In this work, we developed and evaluated a web-based brain metastases segmentation and labeling platform with interactive postprocessing and evaluation functions. Based on the qualitative and quantitative evaluation, this platform performs well on the patient data with great consistency compared with the physicians’ manual contours and labels.

From the demo case demonstrated in the section 3.A, it can be found qualitatively that our platform can accurately segment mBMs and label them based on their corresponding locations. The auto-segmentations and labels match well with the clinical contours and clinical labels. For the quantitative evaluation, as is shown in the Table II, our platform can accurately segment the BMs from T1c images with a mean COMs of 1.55 ± 0.36 mm, a mean HD of 2.98 ± 0.63 mm, and a mean MSSD and SDSSD of 1.06 ± 0.31 mm and 0.80 ± 0.16 mm, respectively, among these 10 clinical patient data contain mBMs from 12 to 81. These values demonstrate that our auto-segmentation results are all acceptable and are in great consistency with the clinical contours. This platform can handle various clinical cases with different number of mBMS and still keeps good accuracy and sensitivity. In addition to the accuracy and sensitivity, the time takes for this platform to segment and label one patient data is as fast as 4 min. Compared with the manual contouring which usually takes 30 min or more, this platform will bring time saving in the clinical practice. Besides, the overall design of this platform is simple and easy to use. It incorporates various functions for the follow-up comparison, DICOM header information display, window level adjustment, etc., which are helpful regarding the user experience and can help to improve the overall workflow efficiency. In future work, we will develop some tools to allow users to access the quality of segmentation results to facilitate independent algorithms evaluation, and further improve the platform based on users’ feedback. This platform has only been validated for internal usage within our institution as the segmentation model was trained with our internal dataset. As a future work to extend the application into external institutions and sites, further investigation and validation is needed to ensure the robustness among patient data with varied scanners and protocols.

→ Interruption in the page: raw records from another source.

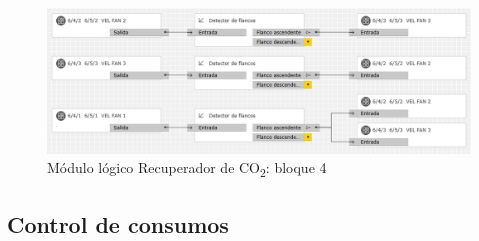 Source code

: \begin{figure}[H]
\centering
\includegraphics[width=1.05\textwidth]{figures/log_co2_b4.png}   
\caption{Módulo lógico Recuperador de CO\textsubscript{2}: bloque 4}
\label{fig:log_co2_b4}
\end{figure}


\subsection{Control de consumos}


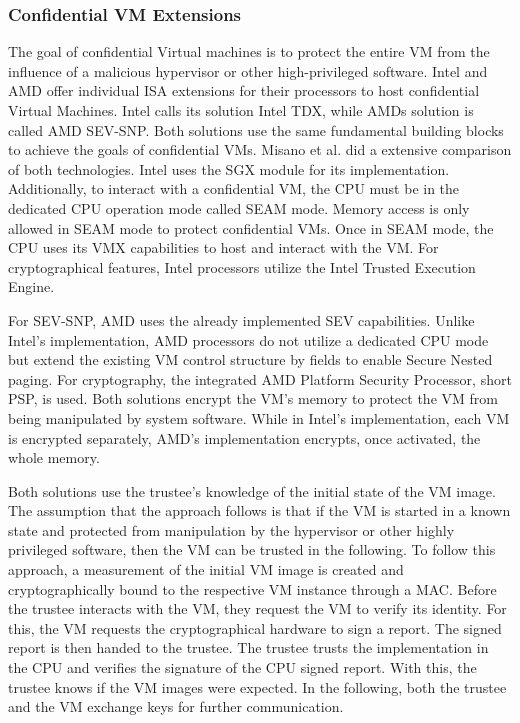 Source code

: \subsubsection{Confidential VM Extensions}
The goal of confidential Virtual machines is to protect the entire VM from the influence of a malicious hypervisor or
other high-privileged software. Intel and AMD offer individual ISA extensions for their processors to host confidential
Virtual Machines. Intel calls its solution Intel TDX, while AMDs solution is called AMD
SEV-SNP.\cite{tdx_whitepaper,kaplan_amd_2020} Both solutions use the
same fundamental building blocks to achieve the goals of confidential VMs. Misano et al. did a extensive comparison of
both technologies.\cite{misono_confidential_2024}
Intel uses the SGX module for its implementation. Additionally, to interact with a confidential VM, the CPU must be in
the dedicated CPU operation mode
called SEAM mode. Memory access is only allowed in SEAM mode to protect confidential VMs. Once in SEAM mode, the CPU
uses its VMX capabilities to host and interact with the VM. For cryptographical features, Intel processors utilize the
Intel Trusted Execution Engine.

For SEV-SNP, AMD uses the already implemented SEV capabilities. Unlike Intel's implementation, AMD processors do not
utilize a dedicated CPU mode but extend the existing VM control structure by fields to enable Secure Nested paging. For
cryptography, the integrated AMD Platform Security Processor, short PSP, is used. Both solutions encrypt the VM's
memory to protect the VM from being manipulated by system software. While in Intel's implementation, each VM is
encrypted separately, AMD's implementation encrypts, once activated, the whole memory.

Both solutions use the trustee's knowledge of the initial state of the VM image. The assumption that the approach
follows is that if the VM is started in a known state and protected from manipulation by the hypervisor or other highly
privileged software, then the VM can be trusted in the following. To follow this approach, a measurement of the initial
VM image is created and cryptographically bound to the respective VM instance through a MAC. Before the trustee
interacts with the VM, they request the VM to verify its identity. For this, the VM requests the cryptographical
hardware to sign a report. The signed report is then handed to the trustee. The trustee trusts the implementation in
the CPU and verifies the signature of the CPU signed report. With this, the trustee knows if the VM images were
expected. In the following, both the trustee and the VM exchange keys for further communication.

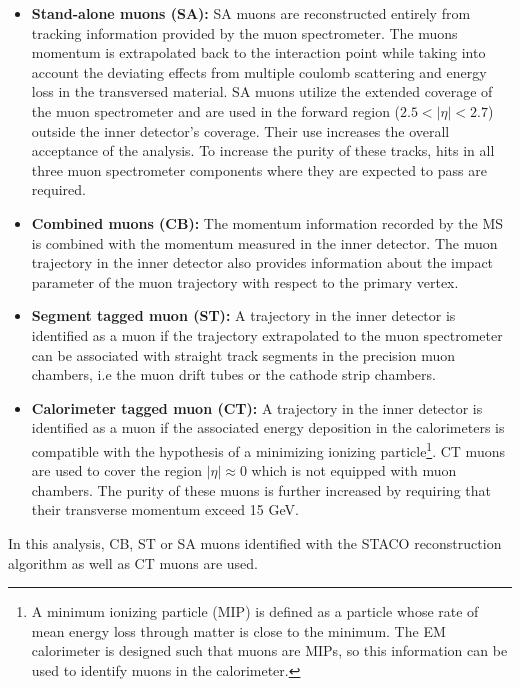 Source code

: \begin{itemize}
    \item \textbf{Stand-alone muons (SA):} SA muons are reconstructed entirely from
    tracking information provided by the muon spectrometer. The muons momentum
    is extrapolated back to the interaction point while taking into account the
    deviating effects from multiple coulomb scattering and energy loss in the 
    transversed material. SA muons utilize the extended coverage of the muon 
    spectrometer 
    and are used in the forward region ($2.5 < |\eta| < 2.7$) outside the 
    inner detector's coverage. Their use increases the overall acceptance 
    of the analysis. To increase the purity of these tracks, hits
    in all three muon spectrometer components where they are expected to pass
    are required.

    \item \textbf{Combined muons (CB):} The momentum information recorded by
    the MS is combined with the momentum measured in the inner detector. The
    muon trajectory in the inner detector also provides information about the 
    impact parameter of the muon trajectory with respect to the primary vertex.

    \item \textbf{Segment tagged muon (ST):} A trajectory in the inner detector
    is identified as a muon if the trajectory extrapolated to the muon spectrometer
    can be associated with straight track segments in the precision muon chambers,
    i.e the muon drift tubes or the cathode strip chambers.

    \item \textbf{Calorimeter tagged muon (CT):} A trajectory in the inner detector
    is identified as a muon if the associated energy deposition in the calorimeters
    is compatible with the hypothesis of a minimizing ionizing particle\footnote{
    A minimum ionizing particle (MIP) is defined as a particle whose rate 
    of mean energy loss through matter is close to the minimum. 
    The EM calorimeter is designed such that muons are MIPs, so this information
    can be used to identify muons in the calorimeter.}.
    CT muons are used to cover the region
    $|\eta| \approx 0$ which is not equipped with muon chambers. The purity
    of these muons is further increased by requiring that their
    transverse momentum exceed 15 GeV.
\end{itemize}
In this analysis, CB, ST or SA muons identified with the STACO reconstruction 
algorithm as well as CT muons are used.

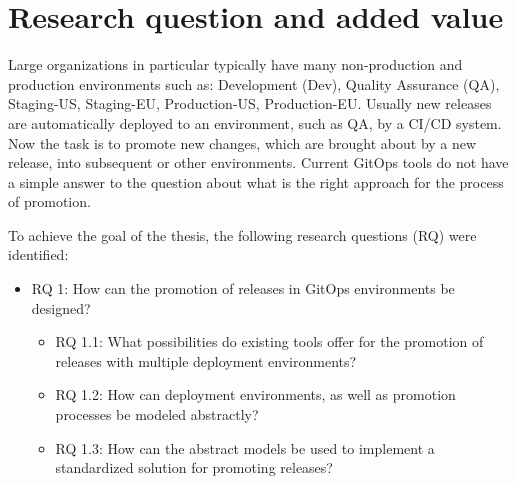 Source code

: \section{Research question and added value}


%
Large organizations in particular typically have many
non-production and production environments
such as:
Development (Dev),
Quality Assurance (QA),
Staging-US,
Staging-EU,
Production-US,
Production-EU.
Usually new releases are automatically deployed to an environment,
such as QA, 
by a CI/CD system.
Now the task is to promote
new changes, which are brought about by a new release,
into subsequent or other environments.
Current GitOps tools do not have a simple answer to
the question about what is the right approach for the process of promotion.
\bigskip


\noindent
To achieve the goal of the thesis, the following research questions (RQ) were identified:

\begin{itemize}
	\item RQ 1: How can the promotion of releases in GitOps environments be designed?
	\begin{itemize}
		\item RQ 1.1: What possibilities do existing tools offer for the promotion of releases with multiple deployment environments?
		\item RQ 1.2: How can deployment environments, as well as promotion processes be modeled abstractly?
		\item RQ 1.3: How can the abstract models be used to implement a standardized solution for promoting releases?
	\end{itemize}
\end{itemize}










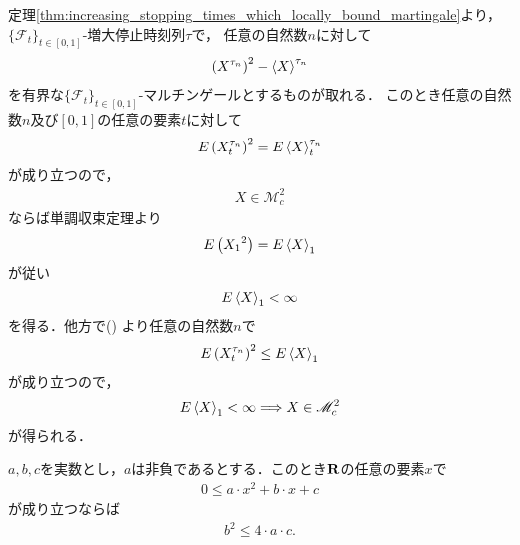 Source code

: 	\begin{sketch}
		定理\ref{thm:increasing_stopping_times_which_locally_bound_martingale}より，
		$\{\mathscr{F}_{t}\}_{t \in [0,1]}$-増大停止時刻列$\tau$で，
		任意の自然数$n$に対して
		\begin{align}
			\left(X^{\tau_{n}}\right)^{2} - \inprod<X>^{\tau_{n}}
		\end{align}
		を有界な$\{\mathscr{F}_{t}\}_{t \in [0,1]}$-マルチンゲールとするものが取れる．
		このとき任意の自然数$n$及び$[0,1]$の任意の要素$t$に対して
		\begin{align}
			E\left(X^{\tau_{n}}_{t}\right)^{2} = E\inprod<X>^{\tau_{n}}_{t}
			\label{fom:square_integrable_iff_quadratic_variation_integrable}
		\end{align}
		が成り立つので，
		\begin{align}
			X \in \mathscr{M}_{c}^{2}
		\end{align}
		ならば単調収束定理より
		\begin{align}
			E\left({X_{1}}^{2}\right) = E\inprod<X>_{1}
		\end{align}
		が従い
		\begin{align}
			E\inprod<X>_{1} < \infty
		\end{align}
		を得る．他方で()
		より任意の自然数$n$で
		\begin{align}
			E\left(X^{\tau_{n}}_{t}\right)^{2} \leq E\inprod<X>_{1}
		\end{align}
		が成り立つので，
		\begin{align}
			E\inprod<X>_{1} < \infty \Longrightarrow X \in \mathscr{M}_{c}^{2}
		\end{align}
		が得られる．
		\QED
	\end{sketch}
	
	\begin{screen}
		\begin{thm}[二次関数が非負であるための条件]
		\label{thm:nonnegative_condition_of_quadratic_function}
			$a,b,c$を実数とし，$a$は非負であるとする．このとき$\mathbf{R}$の任意の要素$x$で
			\begin{align}
				0 \leq a \cdot x^{2} + b \cdot x + c
				\label{fom:nonnegative_condition_of_quadratic_function}
			\end{align}
			が成り立つならば
			\begin{align}
				b^{2} \leq 4 \cdot a \cdot c.
			\end{align}
		\end{thm}
	\end{screen}
	
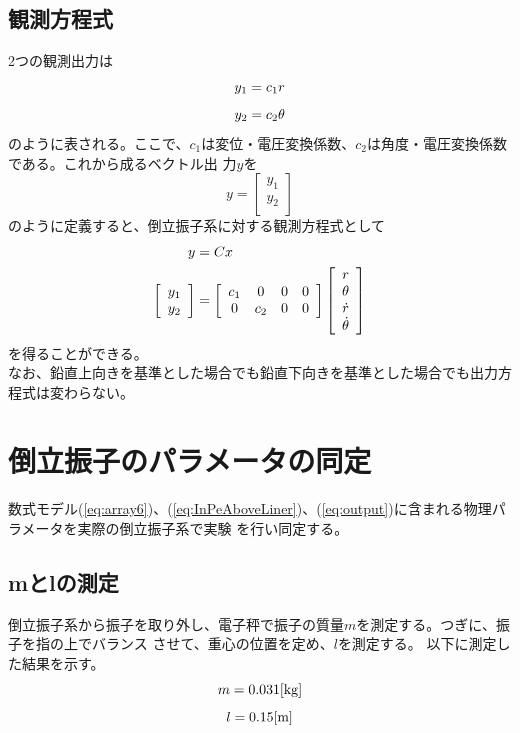 \subsection{観測方程式}
	2つの観測出力は
	\[
		y_{1} = c_{1}r\\
	\]
	\[
		y_{2} = c_{2}\theta\\
	\]
	のように表される。ここで、$c_{1}$は変位・電圧変換係数、$c_{2}$は角度・電圧変換係数である。これから成るベクトル出
	力$y$を\\
	\[
		y=\left[
		\begin{array}{c}
			y_{1}\\
			y_{2}\\
		\end{array}
		\right]
	\]
	のように定義すると、倒立振子系に対する観測方程式として\\
	\begin{align}
		y&=Cx \notag \\
		\left[
		\begin{array}{c}
			y_{1}\\
			y_{2}\\
		\end{array}
		\right]&=\left[
		\begin{array}{cccc}
			c_{1} & 0 & 0 & 0 \\
			0 & c_{2} & 0 & 0\\
		\end{array}
		\right]\left[
		\begin{array}{c}
			r\\
			\theta\\
			\dot{r}\\
			\dot{\theta}\\
		\end{array}
		\right]
		\label{eq:output}
	\end{align}
	を得ることができる。\\
	なお、鉛直上向きを基準とした場合でも鉛直下向きを基準とした場合でも出力方程式は変わらない。
\section{倒立振子のパラメータの同定}
数式モデル(\ref{eq:array6})、(\ref{eq:InPeAboveLiner})、(\ref{eq:output})に含まれる物理パラメータを実際の倒立振子系で実験
を行い同定する。
\subsection{mとlの測定}
	倒立振子系から振子を取り外し、電子秤で振子の質量$m$を測定する。つぎに、振子を指の上でバランス
	させて、重心の位置を定め、$l$を測定する。
	以下に測定した結果を示す。
	\[m = 0.031[\rm{kg}]\]
	\[l = 0.15[\rm{m}]\]

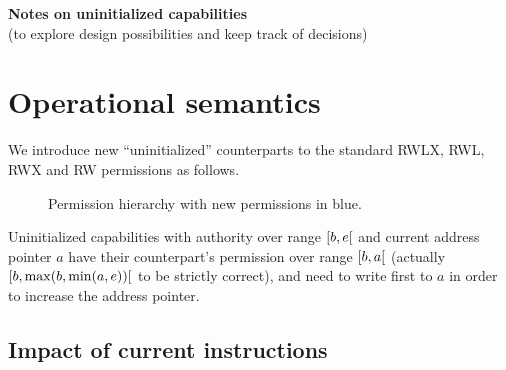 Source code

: \documentclass[a4paper, 10pt]{article}
\theoremstyle{remark}
\begin{document}
\lhead{}
\rhead{}
\renewcommand{\headrulewidth}{0pt} 
\renewcommand{\footrulewidth}{0pt}

\newcommand\code[1]{\textsf{#1}}

\begin{center}
  {\LARGE \bf Notes on uninitialized capabilities}\\
  {\small (to explore design possibilities and keep track of decisions)}
\end{center}

\section{Operational semantics}

We introduce new ``uninitialized'' counterparts to the standard RWLX, RWL, RWX and RW permissions as follows.

\begin{figure}[!h]
  \begin{center}
  \end{center}
  \caption{Permission hierarchy with new permissions in {\color{blue} blue}.}
\end{figure}

Uninitialized capabilities with authority over range $\interval[open right]{b}{e}$ and current address pointer $a$ have their counterpart's permission over range $\interval[open right]{b}{a}$ (actually $\interval[open right]{b}{\max(b, \min(a, e))}$ to be strictly correct), and need to write first to $a$ in order to increase the address pointer.

\subsection{Impact of current instructions}
\end{document}
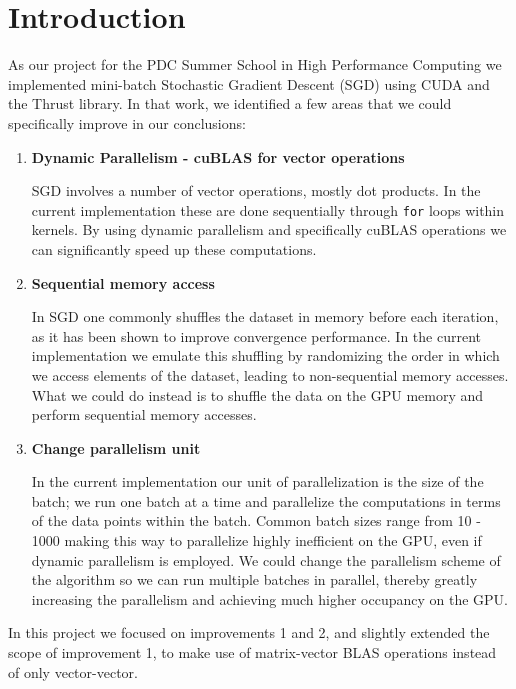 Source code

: \documentclass[11pt,a4paper]{article}
\begin{document}
\section{Introduction}
\label{sec:introduction}

As our project for the PDC Summer School in High Performance Computing we implemented mini-batch
Stochastic Gradient Descent (SGD) using CUDA and the Thrust library. In that work,
we identified a few areas that we could specifically improve in our conclusions:

\begin{enumerate}
	\item \textbf{Dynamic Parallelism - cuBLAS for vector operations}
	
	SGD involves a number of vector operations, mostly dot products.
	In the current implementation these are done sequentially through \texttt{for} loops within kernels.
	By using dynamic parallelism and specifically cuBLAS operations
	we can significantly speed up these computations.
	
	
	\item \textbf{Sequential memory access}
	
	In SGD one commonly shuffles the dataset in memory before each iteration, as it has been shown to improve
	convergence performance. In the current implementation we emulate this shuffling by randomizing the
	order in which we access elements of the dataset, leading to non-sequential memory 
	accesses. What we could do instead is to shuffle the data on the GPU memory and perform 
	sequential memory accesses.
	
	\item \textbf{Change parallelism unit}
	
	In the current implementation our unit of parallelization is the size of the batch; we run one batch 
	at a time and parallelize
	the computations in terms of the data points within the batch. Common batch sizes range from 10 - 1000
	making this way to parallelize highly inefficient on the GPU, even if dynamic parallelism is employed.
	We could change the parallelism scheme of the algorithm so we can run multiple
	batches in parallel, thereby greatly increasing the parallelism and achieving much 
	higher occupancy on the GPU.
\end{enumerate}

In this project we focused on improvements 1 and 2, and slightly extended the scope of improvement 1,
to make use of matrix-vector BLAS operations instead of only vector-vector.
\end{document}
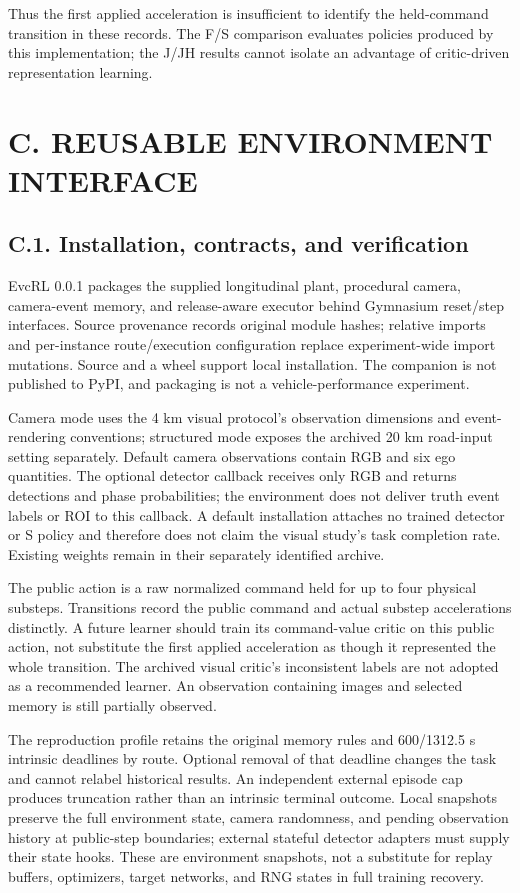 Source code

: \documentclass[letterpaper,journal,onecolumn]{IEEEtran}
\begin{document}
Thus the first applied acceleration is insufficient to identify the held-command transition in these records. The F/S comparison evaluates policies produced by this implementation; the J/JH results cannot isolate an advantage of critic-driven representation learning.

\FloatBarrier{}\section*{C. REUSABLE ENVIRONMENT INTERFACE}\setcounter{subsection}{0}

\subsection*{C.1. Installation, contracts, and verification}

EvcRL 0.0.1 packages the supplied longitudinal plant, procedural camera, camera-event memory, and release-aware executor behind Gymnasium reset/step interfaces. Source provenance records original module hashes; relative imports and per-instance route/execution configuration replace experiment-wide import mutations. Source and a wheel support local installation. The companion is not published to PyPI, and packaging is not a vehicle-performance experiment.

Camera mode uses the 4 km visual protocol's observation dimensions and event-rendering conventions; structured mode exposes the archived 20 km road-input setting separately. Default camera observations contain RGB and six ego quantities. The optional detector callback receives only RGB and returns detections and phase probabilities; the environment does not deliver truth event labels or ROI to this callback. A default installation attaches no trained detector or S policy and therefore does not claim the visual study's task completion rate. Existing weights remain in their separately identified archive.

The public action is a raw normalized command held for up to four physical substeps. Transitions record the public command and actual substep accelerations distinctly. A future learner should train its command-value critic on this public action, not substitute the first applied acceleration as though it represented the whole transition. The archived visual critic's inconsistent labels are not adopted as a recommended learner. An observation containing images and selected memory is still partially observed.

The reproduction profile retains the original memory rules and 600/1312.5 s intrinsic deadlines by route. Optional removal of that deadline changes the task and cannot relabel historical results. An independent external episode cap produces truncation rather than an intrinsic terminal outcome. Local snapshots preserve the full environment state, camera randomness, and pending observation history at public-step boundaries; external stateful detector adapters must supply their state hooks. These are environment snapshots, not a substitute for replay buffers, optimizers, target networks, and RNG states in full training recovery.
\end{document}
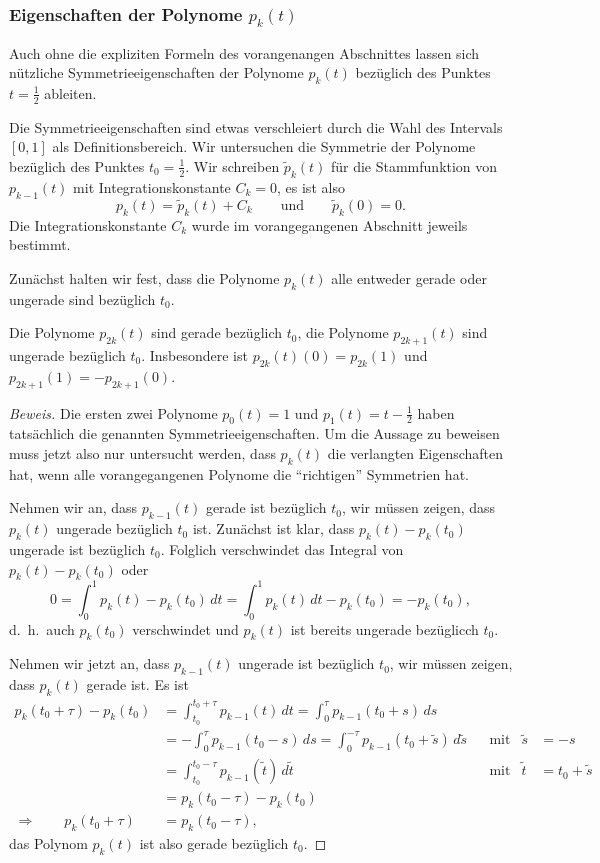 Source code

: \subsubsection{Eigenschaften der Polynome $p_k(t)$}
Auch ohne die expliziten Formeln des vorangenangen Abschnittes lassen sich
nützliche Symmetrieeigenschaften der Polynome $p_k(t)$ bezüglich des
Punktes $t=\frac12$ ableiten.

Die Symmetrieeigenschaften sind etwas verschleiert durch die Wahl
des Intervals $[0,1]$ als Definitionsbereich.
Wir untersuchen die Symmetrie der Polynome bezüglich des Punktes
$t_0=\frac12$.
Wir schreiben $\tilde{p}_k(t)$ für die Stammfunktion von $p_{k-1}(t)$ 
mit Integrationskonstante $C_k=0$, es ist also
\[
p_k(t) = \tilde{p}_k(t) + C_k
\qquad\text{und}\qquad
\tilde{p}_k(0)=0.
\]
Die Integrationskonstante $C_k$ wurde im vorangegangenen Abschnitt
jeweils bestimmt.

Zunächst halten wir fest, dass die Polynome $p_k(t)$ alle
entweder gerade oder ungerade sind bezüglich $t_0$.

\begin{lemma}
\label{buch:lemma:pk}
Die Polynome $p_{2k}(t)$ sind gerade bezüglich $t_0$, die Polynome
$p_{2k+1}(t)$ sind ungerade bezüglich $t_0$.
Insbesondere ist $p_{2k}(t)(0)=p_{2k}(1)$ und
$p_{2k+1}(1)=-p_{2k+1}(0)$.
\end{lemma}

\begin{proof}[Beweis]
Die ersten zwei Polynome $p_0(t)=1$ und $p_1(t)=t-\frac12$ haben
tatsächlich die genannten Symmetrieeigenschaften.
Um die Aussage zu beweisen muss jetzt also nur untersucht werden,
dass $p_k(t)$ die verlangten Eigenschaften hat, wenn alle vorangegangenen
Polynome die ``richtigen'' Symmetrien hat.

Nehmen wir an, dass $p_{k-1}(t)$ gerade ist bezüglich $t_0$,
wir müssen zeigen, dass $p_k(t)$ ungerade bezüglich $t_0$ ist.
Zunächst ist klar, dass $p_k(t)-p_k(t_0)$ ungerade ist bezüglich
$t_0$.
Folglich verschwindet das Integral von $p_k(t)-p_k(t_0)$ oder
\[
0
=
\int_0^1p_{k}(t)-p_{k}(t_0)\,dt
=
\int_0^1p_k(t)\,dt - p_k(t_0)
=
-p_k(t_0),
\]
d.~h.~auch $p_k(t_0)$ verschwindet und $p_k(t)$ ist bereits ungerade
bezüglicch $t_0$.

Nehmen wir jetzt an, dass $p_{k-1}(t)$ ungerade ist bezüglich $t_0$,
wir müssen zeigen, dass $p_k(t)$ gerade ist.
Es ist
\begin{align*}
p_k(t_0 +\tau)
-
p_k(t_0)
&=
\int_{t_0}^{t_0+\tau} p_{k-1}(t)\,dt
=
\int_0^\tau p_{k-1}(t_0+s)\,ds
\\
&=
-
\int_0^\tau p_{k-1}(t_0-s)\,ds
=
\int_0^{-\tau} p_{k-1}(t_0+\tilde{s})\,d\tilde{s}
&&\text{mit}
&\tilde{s}&=-s
\\
&=
\int_{t_0}^{t_0-\tau} p_{k-1}(\tilde{t})\,d\tilde{t}
&&\text{mit}
&\tilde{t}&=t_0+\tilde{s}
\\
&=
p_k(t_0-\tau)-p_k(t_0)
\\
\Rightarrow\qquad
p_k(t_0+\tau)
&=
p_k(t_0-\tau),
\end{align*}
das Polynom $p_k(t)$ ist also gerade bezüglich $t_0$.
\end{proof}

From Table II, we can find that the averaged FPoU of the segmentation is 0.43 ± 0.19, and the averaged FNR is 0.15 ± 0.10 for the tested 10 patient data. Both of metrics are calculated based on the initial results without applying the postprocessing implemented in the platform. After the postprocessing with the personalized case-specific removal thresholds, the averaged FPoU becomes 0.19 ± 0.10 demonstrating the effectiveness of this false-positive removal strategy, with the averaged FNR kept unchanged as 0.15 ± 0.10.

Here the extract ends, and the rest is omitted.